**Working data:**
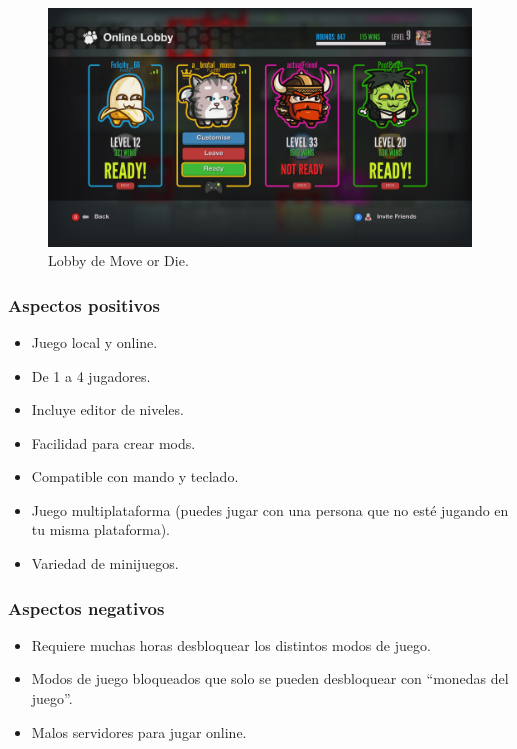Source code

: \documentclass[12pt, spanish]{article}
\begin{document}
\begin{figure}[H]
  \centering
   \includegraphics[width=\textwidth]{"competencia/mod_lobby.jpg"}
	\caption{Lobby de Move or Die.}
\end{figure}

\subsubsection{Aspectos positivos}

\begin{itemize}
	\item Juego local y online.
	\item De 1 a 4 jugadores.
	\item Incluye editor de niveles.
	\item Facilidad para crear mods.
	\item Compatible con mando y teclado.
	\item Juego multiplataforma (puedes jugar con una persona que no esté jugando en tu misma plataforma).
	\item Variedad de minijuegos.
\end{itemize}

\subsubsection{Aspectos negativos}

\begin{itemize}
	\item Requiere muchas horas desbloquear los distintos modos de juego.
	\item Modos de juego bloqueados que solo se pueden desbloquear con “monedas del juego”.
	\item Malos servidores para jugar online.
\end{itemize}
\end{document}

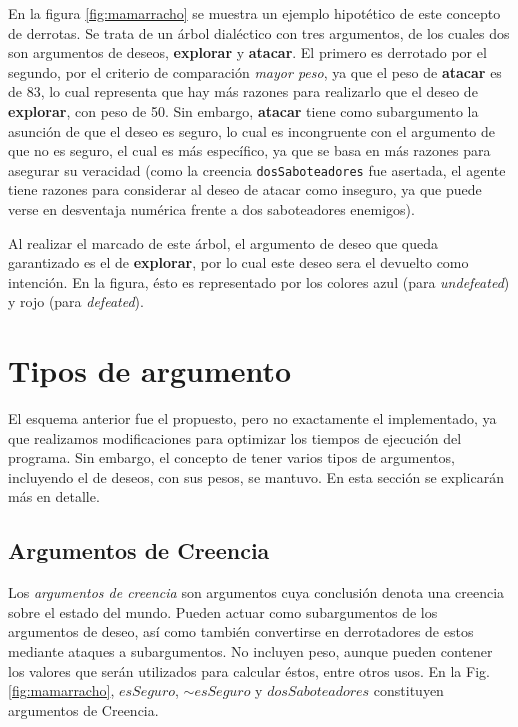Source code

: \documentclass[oneside]{book}
\theoremstyle{definition}
\theoremstyle{example}
\newcommand{\no}{\mbox{$\sim$}}
\newcommand{\lit}[1]{\mbox{$ #1$}}
\begin{document}
En la figura \ref{fig:mamarracho} se muestra un ejemplo hipotético de este 
concepto de derrotas. Se 
trata de un árbol dialéctico con tres argumentos, de los cuales dos son
argumentos de deseos, \textbf{explorar} y \textbf{atacar}. El primero es
derrotado por el segundo, por el criterio de comparación \textit{mayor peso},
ya que el peso de \textbf{atacar} es de 83, lo cual representa que hay más 
razones para realizarlo que el deseo de \textbf{explorar}, con peso de 50. Sin
embargo, \textbf{atacar} tiene como subargumento la asunción de que el deseo es
seguro, lo cual es incongruente con el argumento de que no es seguro, el cual 
es más específico, ya que se basa en más razones para asegurar su veracidad 
(como la creencia \texttt{dosSaboteadores} fue asertada, el agente tiene 
razones para considerar al deseo de atacar como inseguro, ya que puede verse
en desventaja numérica frente a dos saboteadores enemigos).

Al realizar el marcado de este árbol, el argumento de deseo que queda 
garantizado es el de \textbf{explorar}, por lo cual este deseo sera el devuelto
como intención. En la figura, ésto es representado por los colores azul (para
\textit{undefeated}) y rojo (para \textit{defeated}).


\section{Tipos de argumento}

\label{sec:tiposArgumento}


El esquema anterior fue el propuesto, pero no exactamente el implementado, ya que
realizamos modificaciones para optimizar los tiempos de ejecución del programa. Sin 
embargo, el concepto de tener varios tipos de argumentos, incluyendo el de deseos, con sus
pesos, se mantuvo. En esta sección se explicarán más en detalle.

\subsection{Argumentos de Creencia}

\label{sec:argumentosSoporte}

Los \textit{argumentos de creencia} son argumentos cuya conclusión denota una creencia 
sobre el estado del mundo. Pueden actuar como subargumentos de los argumentos
de deseo, así como también convertirse en derrotadores de estos mediante ataques a 
subargumentos. No incluyen peso, aunque pueden contener los valores que serán utilizados 
para calcular éstos, entre otros usos. En la Fig. \ref{fig:mamarracho}, \lit{esSeguro}, 
\lit{\no esSeguro} y \lit{dosSaboteadores} constituyen argumentos de Creencia.
\end{document}
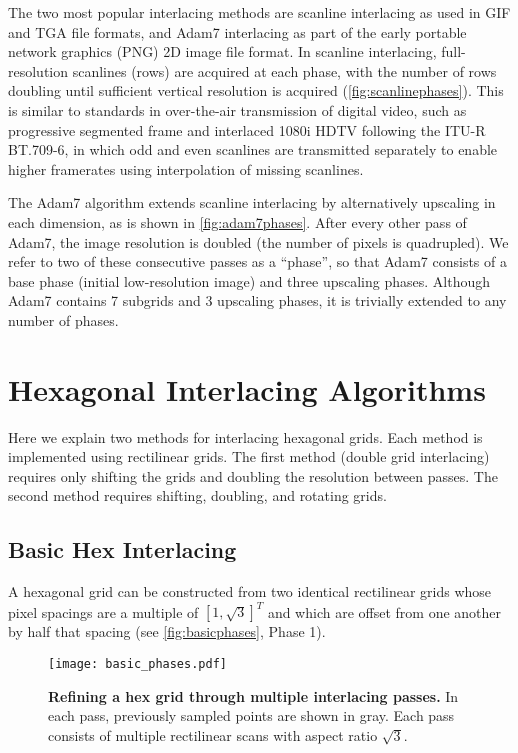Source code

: \documentclass[aip, amsmath, amssymb, nobibnotes, nofootinbib, citeautoscript, reprint, superscriptaddress]{revtex4-2}
\begin{document}
    The two most popular interlacing methods are scanline interlacing as used in GIF and TGA file formats, and Adam7 interlacing as part of the early portable network graphics (PNG) 2D image file format\cite{png}.
    In scanline interlacing, full-resolution scanlines (rows) are acquired at each phase, with the number of rows doubling until sufficient vertical resolution is acquired (\autoref{fig:scanlinephases}).
    This is similar to standards in over-the-air transmission of digital video, such as progressive segmented frame and interlaced 1080i HDTV following the ITU-R BT.709-6\cite{hdtv}, in which odd and even scanlines are transmitted separately to enable higher framerates using interpolation of missing scanlines.

    The Adam7 algorithm extends scanline interlacing by alternatively upscaling in each dimension, as is shown in \autoref{fig:adam7phases}.
    After every other pass of Adam7, the image resolution is doubled (the number of pixels is quadrupled).
    We refer to two of these consecutive passes as a ``phase'', so that Adam7 consists of a base phase (initial low-resolution image) and three upscaling phases.
    Although Adam7 contains 7 subgrids and 3 upscaling phases, it is trivially extended to any number of phases.

    \section{Hexagonal Interlacing Algorithms}
    \label{sec:hexinter}

    Here we explain two methods for interlacing hexagonal grids.
    Each method is implemented using rectilinear grids.
    The first method (double grid interlacing) requires only shifting the grids and doubling the resolution between passes.
    The second method requires shifting, doubling, and rotating grids.


    \subsection{\label{ssec:double-grid-interlacing}Basic Hex Interlacing}

    A hexagonal grid can be constructed from two identical rectilinear grids whose pixel spacings are a multiple of $\left[1, \sqrt{3}\right]^T$ and which are offset from one another by half that spacing (see \autoref{fig:basicphases}, Phase 1).

    \begin{figure*}
        \texttt{[image: basic\_phases.pdf]}
        \caption{
            \label{fig:basicphases} 
            \textbf{Refining a hex grid through multiple interlacing passes.}
            In each pass, previously sampled points are shown in gray.
            Each pass consists of multiple rectilinear scans with aspect ratio $\sqrt{3}$.
            }
    \end{figure*}
\end{document}

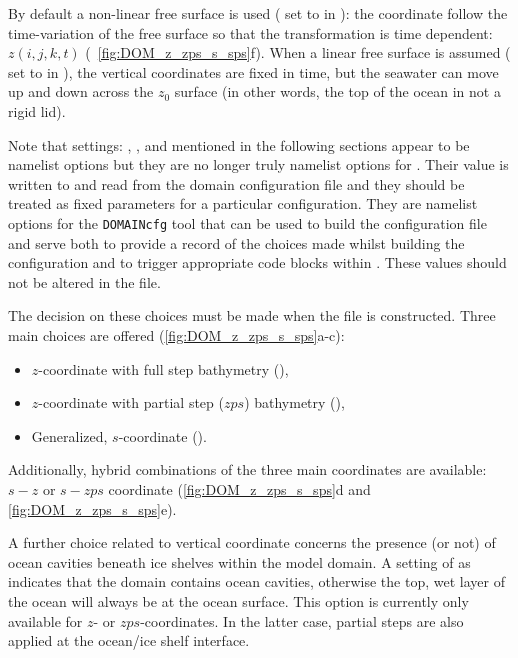 \documentclass[../main/NEMO_manual]{subfiles}
\begin{document}
By default a non-linear free surface is used
( set to  in ):
the coordinate follow the time-variation of the free surface so that
the transformation is time dependent: $z(i,j,k,t)$ (\eg\ \autoref{fig:DOM_z_zps_s_sps}f).
When a linear free surface is assumed
( set to  in ),
the vertical coordinates are fixed in time, but
the seawater can move up and down across the $z_0$ surface
(in other words, the top of the ocean in not a rigid lid).

Note that settings:
, ,  and 
mentioned in the following sections appear to be namelist options but
they are no longer truly namelist options for \NEMO.
Their value is written to and read from the domain configuration file and
they should be treated as fixed parameters for a particular configuration.
They are namelist options for the \texttt{DOMAINcfg} tool that can be used to
build the configuration file and serve both to provide a record of the choices made whilst
building the configuration and to trigger appropriate code blocks within \NEMO.
These values should not be altered in the  file.

\medskip
The decision on these choices must be made when the  file is constructed.
Three main choices are offered (\autoref{fig:DOM_z_zps_s_sps}a-c):

\begin{itemize}
\item $z$-coordinate with full step bathymetry (),
\item $z$-coordinate with partial step ($zps$) bathymetry (),
\item Generalized, $s$-coordinate ().
\end{itemize}

Additionally, hybrid combinations of the three main coordinates are available:
$s-z$ or $s-zps$ coordinate (\autoref{fig:DOM_z_zps_s_sps}d and \autoref{fig:DOM_z_zps_s_sps}e).

A further choice related to vertical coordinate concerns
the presence (or not) of ocean cavities beneath ice shelves within the model domain.
A setting of  as  indicates that
the domain contains ocean cavities,
otherwise the top, wet layer of the ocean will always be at the ocean surface.
This option is currently only available for $z$- or $zps$-coordinates.
In the latter case, partial steps are also applied at the ocean/ice shelf interface.
\end{document}
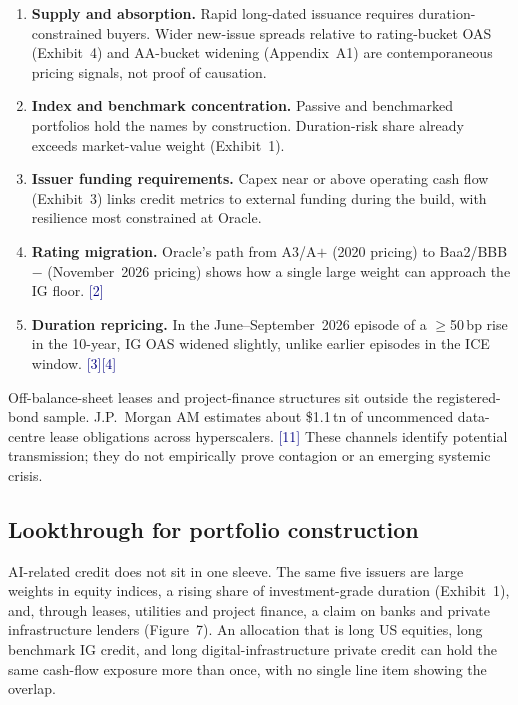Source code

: \documentclass[10pt,letterpaper]{article}
\newcommand{\src}[1]{{\scriptsize\textcolor{navy}{[#1]}}}
\begin{document}
\vspace{0.2em}

\begin{enumerate}[leftmargin=1.2em,itemsep=0.22em]
  \item \textbf{Supply and absorption.} Rapid long-dated issuance requires duration-constrained buyers. Wider new-issue spreads relative to rating-bucket OAS (Exhibit~4) and AA-bucket widening (Appendix~A1) are contemporaneous pricing signals, not proof of causation.
  \item \textbf{Index and benchmark concentration.} Passive and benchmarked portfolios hold the names by construction. Duration-risk share already exceeds market-value weight (Exhibit~1).
  \item \textbf{Issuer funding requirements.} Capex near or above operating cash flow (Exhibit~3) links credit metrics to external funding during the build, with resilience most constrained at Oracle.
  \item \textbf{Rating migration.} Oracle's path from A3/A$+$ (2020 pricing) to Baa2/BBB$-$ (November~2026 pricing) shows how a single large weight can approach the IG floor. \src{2}
  \item \textbf{Duration repricing.} In the June--September~2026 episode of a $\ge$50\,bp rise in the 10-year, IG OAS widened slightly, unlike earlier episodes in the ICE window. \src{3}\src{4}
\end{enumerate}

Off-balance-sheet leases and project-finance structures sit outside the registered-bond sample. J.P.~Morgan AM estimates about \$1.1\,tn of uncommenced data-centre lease obligations across hyperscalers. \src{11} These channels identify potential transmission; they do not empirically prove contagion or an emerging systemic crisis.

\subsection{Lookthrough for portfolio construction}

AI-related credit does not sit in one sleeve. The same five issuers are large weights in equity indices, a rising share of investment-grade duration (Exhibit~1), and, through leases, utilities and project finance, a claim on banks and private infrastructure lenders (Figure~7). An allocation that is long US equities, long benchmark IG credit, and long digital-infrastructure private credit can hold the same cash-flow exposure more than once, with no single line item showing the overlap.
\end{document}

**Assignment:** Go through the material above and copy each line that has the word "which".

**Solution:**
    This is similar to standards in over-the-air transmission of digital video, such as progressive segmented frame and interlaced 1080i HDTV following the ITU-R BT.709-6\cite{hdtv}, in which odd and even scanlines are transmitted separately to enable higher framerates using interpolation of missing scanlines.
    A hexagonal grid can be constructed from two identical rectilinear grids whose pixel spacings are a multiple of $\left[1, \sqrt{3}\right]^T$ and which are offset from one another by half that spacing (see \autoref{fig:basicphases}, Phase 1).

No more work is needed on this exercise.